Assessment of Classification Accuracy
The Kappa statistic calculated from the results of the land use classification with 10 classes was 0.4534 with a variance of 0.00056 and it denotes a good agreement. The confusion matrix shows that the overall map accuracy is 60.73 percent while the highest producer and user accuracy are 98 percent and 85 percent respectively. The land use classes of dense natural forest and water have contributed positively for the overall mapping accuracy. However, the spectral confusion among classes of urban, grassland, paddy and other crops has negatively influenced the accuracy.

Discussion
There were obvious discrepancies between the direct expansion estimates and the supervised classification results suggesting possible spectral confusions although the class signatures were properly tested by JM distance and viewing scatterplots. These deviations were prominent, especially in the less frequent land use categories such as water and open forest. This indicates the need to achieve a higher sampling fraction for ground data collection.

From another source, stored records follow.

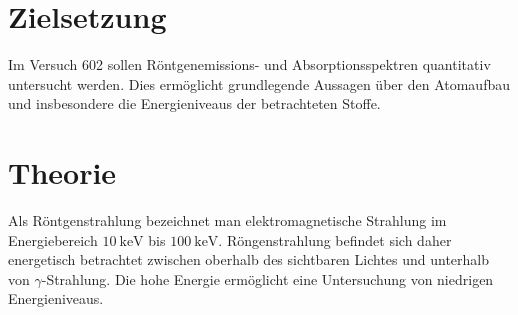 \setcounter{page}{1}
\section*{Zielsetzung}
Im Versuch 602 sollen Röntgenemissions- und Absorptionsspektren quantitativ untersucht werden.
Dies ermöglicht grundlegende Aussagen über den Atomaufbau und insbesondere die Energieniveaus
der betrachteten Stoffe.
\section{Theorie}
Als Röntgenstrahlung bezeichnet man elektromagnetische Strahlung im Energiebereich $\SI{10}{\kilo\eV}$
bis $\SI{100}{\kilo\eV}$. Röngenstrahlung befindet sich daher energetisch betrachtet zwischen oberhalb des sichtbaren Lichtes und
unterhalb von $\gamma$-Strahlung. Die hohe Energie ermöglicht eine Untersuchung von niedrigen Energieniveaus.
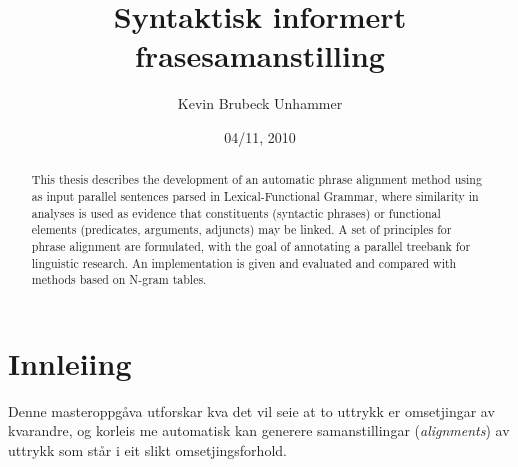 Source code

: \documentclass[11pt,a4paper,oneside,draft]{report}
\title{Syntaktisk informert frasesamanstilling }
\author{Kevin Brubeck Unhammer}
\date{04/11, 2010}
\begin{document}
\maketitle

\setcounter{tocdepth}{4}
\tableofcontents
\vspace*{1cm}

 
\begin{abstract}
\noindent


This thesis describes the development of an automatic phrase alignment
 method using as input parallel sentences parsed in Lexical-Functional
 Grammar, where similarity in analyses is used as evidence that
 constituents (syntactic phrases) or functional elements (predicates,
 arguments, adjuncts) may be linked. A set of principles for phrase
 alignment are formulated, with the goal of annotating a parallel
 treebank for linguistic research.  An implementation is given and
 evaluated and compared with methods based on N-gram tables.

\end{abstract}



\chapter{Innleiing}
\label{sec-1}

\label{SEC:innleiing}



Denne masteroppgåva utforskar kva det vil seie at to uttrykk er
omsetjingar av kvarandre, og korleis me automatisk kan generere
samanstillingar (\emph{alignments}) av uttrykk som står i eit slikt
omsetjingsforhold.
\end{document}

For the supervised classification, a selected sample of radiometric values which have been identified as being representative to each spectral class of land use was used for training data to extrapolate the classification for the entire UMC. The supervised classification technique operates upon the assumption that images are formed by spectrally uniform and separable classes. In reality, the radiometric classes recorded by the sensor are not homogenous nor are they in all cases unambiguously separable. Information classes are typically not discrete and the recorded digital value of a spectral class is an average of the reflectance of multiple objects contained within the class. An attempt was made to make variability within each class less than the interclass variability.

In summary, it is obvious that a properly organized field data collection program supported with a complete set of field documentation is a prerequisite for a successful supervised image classification. In this study, the unbiased sampling technique provides training data for the classification. It also determined the a priori probabilities of the classification. In addition, it provides direct expansion estimates to have a comparison on the maximum likelihood classification results. Finally, it made the decision rules for the accuracy assessment. Hence, it can be concluded that a proper sampling methodology for ground data collection exclusively contributes for the success of classification.